* [Stored entries]
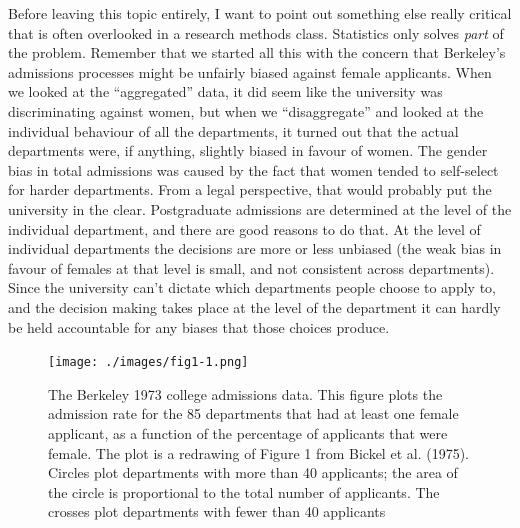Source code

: \documentclass[
  letterpaper,
]{book}
\begin{document}
Before leaving this topic entirely, I want to point out something else
really critical that is often overlooked in a research methods class.
Statistics only solves \emph{part} of the problem. Remember that we
started all this with the concern that Berkeley's admissions processes
might be unfairly biased against female applicants. When we looked at
the ``aggregated'' data, it did seem like the university was
discriminating against women, but when we ``disaggregate'' and looked at
the individual behaviour of all the departments, it turned out that the
actual departments were, if anything, slightly biased in favour of
women. The gender bias in total admissions was caused by the fact that
women tended to self-select for harder departments. From a legal
perspective, that would probably put the university in the clear.
Postgraduate admissions are determined at the level of the individual
department, and there are good reasons to do that. At the level of
individual departments the decisions are more or less unbiased (the weak
bias in favour of females at that level is small, and not consistent
across departments). Since the university can't dictate which
departments people choose to apply to, and the decision making takes
place at the level of the department it can hardly be held accountable
for any biases that those choices produce.

\begin{figure}

\texttt{[image: ./images/fig1-1.png]} \hfill{}

\caption{\label{fig-fig1-1}The Berkeley 1973 college admissions data.
This figure plots the admission rate for the 85 departments that had at
least one female applicant, as a function of the percentage of
applicants that were female. The plot is a redrawing of Figure 1 from
Bickel et al. (1975). Circles plot departments with more than 40
applicants; the area of the circle is proportional to the total number
of applicants. The crosses plot departments with fewer than 40
applicants}

\end{figure}
\end{document}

* [How to complete this task] In the data above, each line holding "applicants" is to be found and copied.

* [Written solution]
might be unfairly biased against female applicants. When we looked at
applicants that were female. The plot is a redrawing of Figure 1 from
applicants; the area of the circle is proportional to the total number
of applicants. The crosses plot departments with fewer than 40
applicants}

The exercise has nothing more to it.